Meltina sells fruit and vegetables at a kiosk to earn a living.
“With the cost of virtually everything going up, you end up in debt by the end of the month because you cannot pay all your expenses from a daily income of about 30 shillings,” says Meltina.
She decries rising rent and says to rent a single room in the slum now costs 2,500 shillings (28 dollars) compared to 1,500 shillings (17 dollars) late last year.
Nakuru legislator Lee Kinyanjui says there are about 20,000 extremely poor people in Nakuru’s slums who rely on hand outs and odd jobs to survive.
“Some pupils who live near the municipal council dumpsite miss school to go and scavenge for food remains at the dump, this is so worrying,” says Kinyanjui, who is also the assistant minister for roads in the Rift Valley.
Peter Macharia, a senior investment manager at PineBridge Investments, says inflation could rise to 20 percent in the next few months.
“When the cost of fuel is upset by even a shilling, the ripple effect is automatically felt by the (poor) in the slums since it distresses the smooth cycle of production,” says Amos Karoki, a financial consultant based in Nakuru.
Poor families in Nakuru’s slums have resorted to buying toothpaste by the drop, at one shilling a drop.
“That underscores how low families (in the slums) have sunk,” says Karoki.

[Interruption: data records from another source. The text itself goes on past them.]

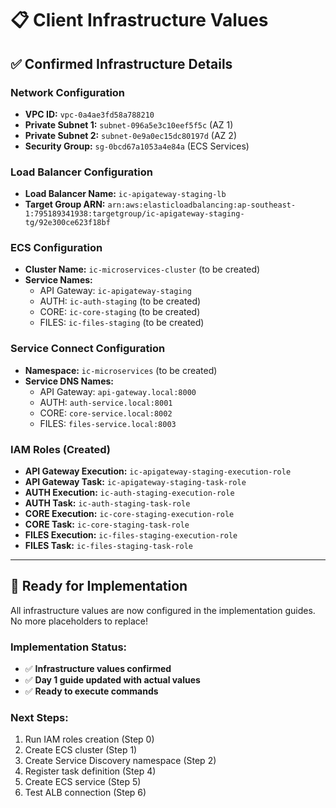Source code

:# 📋 Client Infrastructure Values

## ✅ **Confirmed Infrastructure Details**

### **Network Configuration**
- **VPC ID:** `vpc-0a4ae3fd58a788210`
- **Private Subnet 1:** `subnet-096a5e3c10eef5f5c` (AZ 1)
- **Private Subnet 2:** `subnet-0e9a0ec15dc80197d` (AZ 2)
- **Security Group:** `sg-0bcd67a1053a4e84a` (ECS Services)

### **Load Balancer Configuration**
- **Load Balancer Name:** `ic-apigateway-staging-lb`
- **Target Group ARN:** `arn:aws:elasticloadbalancing:ap-southeast-1:795189341938:targetgroup/ic-apigateway-staging-tg/92e300ce623f18bf`

### **ECS Configuration**
- **Cluster Name:** `ic-microservices-cluster` (to be created)
- **Service Names:**
  - API Gateway: `ic-apigateway-staging`
  - AUTH: `ic-auth-staging` (to be created)
  - CORE: `ic-core-staging` (to be created)
  - FILES: `ic-files-staging` (to be created)

### **Service Connect Configuration**
- **Namespace:** `ic-microservices` (to be created)
- **Service DNS Names:**
  - API Gateway: `api-gateway.local:8000`
  - AUTH: `auth-service.local:8001`
  - CORE: `core-service.local:8002`
  - FILES: `files-service.local:8003`

### **IAM Roles (Created)**
- **API Gateway Execution:** `ic-apigateway-staging-execution-role`
- **API Gateway Task:** `ic-apigateway-staging-task-role`
- **AUTH Execution:** `ic-auth-staging-execution-role`
- **AUTH Task:** `ic-auth-staging-task-role`
- **CORE Execution:** `ic-core-staging-execution-role`
- **CORE Task:** `ic-core-staging-task-role`
- **FILES Execution:** `ic-files-staging-execution-role`
- **FILES Task:** `ic-files-staging-task-role`

---

## 🎯 **Ready for Implementation**

All infrastructure values are now configured in the implementation guides. No more placeholders to replace!

### **Implementation Status:**
- ✅ **Infrastructure values confirmed**
- ✅ **Day 1 guide updated with actual values**
- ✅ **Ready to execute commands**

### **Next Steps:**
1. Run IAM roles creation (Step 0)
2. Create ECS cluster (Step 1)
3. Create Service Discovery namespace (Step 2)
4. Register task definition (Step 4)
5. Create ECS service (Step 5)
6. Test ALB connection (Step 6)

Karoki says that because of Kenya’s general elections in 2012, next year will be a high spending one – a situation that could further drive up the inflation rate. Nevertheless, he predicts that the inflation rate will ease as the crop harvest is expected at the end of this year.
He recommends better food and tax policies and empowering people to save, invest and produce.
Muhia suggests that government find long-term solutions to the poor harvest by shifting from rain-fed agriculture to irrigation. “The government is spending money for importation of capital goods…buying food worsen(s) the crisis,” she says.